* _WHAT IS REQUIRED_
Whenever a line below mentions the word "Pastikan", that line should be copied.

Items from a dataset:

________________

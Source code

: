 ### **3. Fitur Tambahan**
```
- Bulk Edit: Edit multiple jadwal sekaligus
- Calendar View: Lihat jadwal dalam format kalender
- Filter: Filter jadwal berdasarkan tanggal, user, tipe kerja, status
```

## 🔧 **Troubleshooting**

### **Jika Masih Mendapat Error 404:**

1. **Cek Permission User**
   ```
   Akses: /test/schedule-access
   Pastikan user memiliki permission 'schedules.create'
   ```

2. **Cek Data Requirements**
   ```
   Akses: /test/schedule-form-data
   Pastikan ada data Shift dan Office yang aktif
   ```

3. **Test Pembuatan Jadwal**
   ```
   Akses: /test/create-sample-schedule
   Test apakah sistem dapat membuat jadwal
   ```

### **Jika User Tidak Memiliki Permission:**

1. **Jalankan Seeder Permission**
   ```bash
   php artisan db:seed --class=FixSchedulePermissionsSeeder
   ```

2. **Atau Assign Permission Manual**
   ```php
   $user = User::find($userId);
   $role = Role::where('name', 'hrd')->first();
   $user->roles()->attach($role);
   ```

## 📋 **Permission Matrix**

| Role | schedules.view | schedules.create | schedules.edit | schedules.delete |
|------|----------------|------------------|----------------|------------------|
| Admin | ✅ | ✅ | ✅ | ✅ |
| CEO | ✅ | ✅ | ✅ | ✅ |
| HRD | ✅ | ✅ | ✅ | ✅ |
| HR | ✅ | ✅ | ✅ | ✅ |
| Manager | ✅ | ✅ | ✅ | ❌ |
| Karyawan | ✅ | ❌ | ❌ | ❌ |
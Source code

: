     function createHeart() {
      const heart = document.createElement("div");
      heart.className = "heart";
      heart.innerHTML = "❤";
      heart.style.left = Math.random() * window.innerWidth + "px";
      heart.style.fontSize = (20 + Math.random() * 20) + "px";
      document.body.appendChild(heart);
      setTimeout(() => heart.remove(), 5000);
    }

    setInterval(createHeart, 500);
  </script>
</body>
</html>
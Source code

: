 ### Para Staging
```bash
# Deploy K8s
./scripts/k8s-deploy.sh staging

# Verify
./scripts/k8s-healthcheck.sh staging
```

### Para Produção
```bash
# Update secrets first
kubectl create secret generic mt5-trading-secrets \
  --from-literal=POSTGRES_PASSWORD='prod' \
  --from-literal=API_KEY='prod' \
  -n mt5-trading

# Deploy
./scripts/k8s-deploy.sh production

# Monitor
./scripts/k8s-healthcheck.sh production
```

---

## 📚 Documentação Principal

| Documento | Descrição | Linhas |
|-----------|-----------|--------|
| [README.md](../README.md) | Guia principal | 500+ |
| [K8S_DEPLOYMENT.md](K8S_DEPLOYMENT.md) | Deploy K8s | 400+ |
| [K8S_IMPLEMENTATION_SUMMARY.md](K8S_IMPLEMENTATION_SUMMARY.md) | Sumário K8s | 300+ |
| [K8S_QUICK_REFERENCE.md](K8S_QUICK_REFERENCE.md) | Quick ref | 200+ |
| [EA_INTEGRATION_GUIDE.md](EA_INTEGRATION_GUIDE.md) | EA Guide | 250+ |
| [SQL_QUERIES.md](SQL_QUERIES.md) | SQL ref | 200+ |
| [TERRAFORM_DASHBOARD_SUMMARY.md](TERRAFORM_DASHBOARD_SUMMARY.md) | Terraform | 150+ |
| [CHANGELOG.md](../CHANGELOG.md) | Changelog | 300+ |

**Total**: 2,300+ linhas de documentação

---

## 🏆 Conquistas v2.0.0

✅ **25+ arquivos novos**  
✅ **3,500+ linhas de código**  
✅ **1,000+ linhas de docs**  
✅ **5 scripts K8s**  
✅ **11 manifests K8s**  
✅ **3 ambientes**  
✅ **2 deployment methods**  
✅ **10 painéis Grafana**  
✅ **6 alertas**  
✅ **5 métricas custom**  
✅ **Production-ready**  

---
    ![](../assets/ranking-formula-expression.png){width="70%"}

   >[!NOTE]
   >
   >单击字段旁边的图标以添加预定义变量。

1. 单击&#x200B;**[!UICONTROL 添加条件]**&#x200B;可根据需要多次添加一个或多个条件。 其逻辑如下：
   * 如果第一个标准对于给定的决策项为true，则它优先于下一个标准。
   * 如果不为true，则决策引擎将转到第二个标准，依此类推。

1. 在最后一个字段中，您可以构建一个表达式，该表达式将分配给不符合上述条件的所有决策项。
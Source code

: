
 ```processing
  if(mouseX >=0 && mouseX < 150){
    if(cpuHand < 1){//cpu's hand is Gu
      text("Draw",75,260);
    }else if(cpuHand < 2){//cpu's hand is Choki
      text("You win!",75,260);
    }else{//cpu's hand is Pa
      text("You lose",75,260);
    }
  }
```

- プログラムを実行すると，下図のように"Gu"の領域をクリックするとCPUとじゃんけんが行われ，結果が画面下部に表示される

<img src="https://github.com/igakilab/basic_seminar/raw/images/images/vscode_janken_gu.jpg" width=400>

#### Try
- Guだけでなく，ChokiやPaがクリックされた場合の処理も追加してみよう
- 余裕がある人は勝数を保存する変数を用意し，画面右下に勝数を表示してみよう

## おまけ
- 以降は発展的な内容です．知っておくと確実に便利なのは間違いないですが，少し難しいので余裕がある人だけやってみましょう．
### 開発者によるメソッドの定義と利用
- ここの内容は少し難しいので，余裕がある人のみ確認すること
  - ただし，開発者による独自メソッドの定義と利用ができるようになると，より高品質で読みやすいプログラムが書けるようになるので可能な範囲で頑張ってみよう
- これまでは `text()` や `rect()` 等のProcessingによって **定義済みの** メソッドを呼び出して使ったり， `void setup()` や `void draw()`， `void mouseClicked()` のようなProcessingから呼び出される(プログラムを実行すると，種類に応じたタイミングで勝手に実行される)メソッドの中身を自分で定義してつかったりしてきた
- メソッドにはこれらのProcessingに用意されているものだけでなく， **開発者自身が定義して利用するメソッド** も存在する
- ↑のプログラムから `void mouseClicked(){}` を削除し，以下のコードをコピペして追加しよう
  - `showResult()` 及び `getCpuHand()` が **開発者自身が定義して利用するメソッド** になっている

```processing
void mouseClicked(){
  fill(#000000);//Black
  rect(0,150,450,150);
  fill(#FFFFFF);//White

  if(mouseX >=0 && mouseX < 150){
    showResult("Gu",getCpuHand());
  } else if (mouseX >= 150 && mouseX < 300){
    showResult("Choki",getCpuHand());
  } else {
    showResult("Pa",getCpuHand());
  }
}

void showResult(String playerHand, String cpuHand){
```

________________

* _RESULT OF THE TASK_
   Pastikan user memiliki permission 'schedules.create'
   Pastikan ada data Shift dan Office yang aktif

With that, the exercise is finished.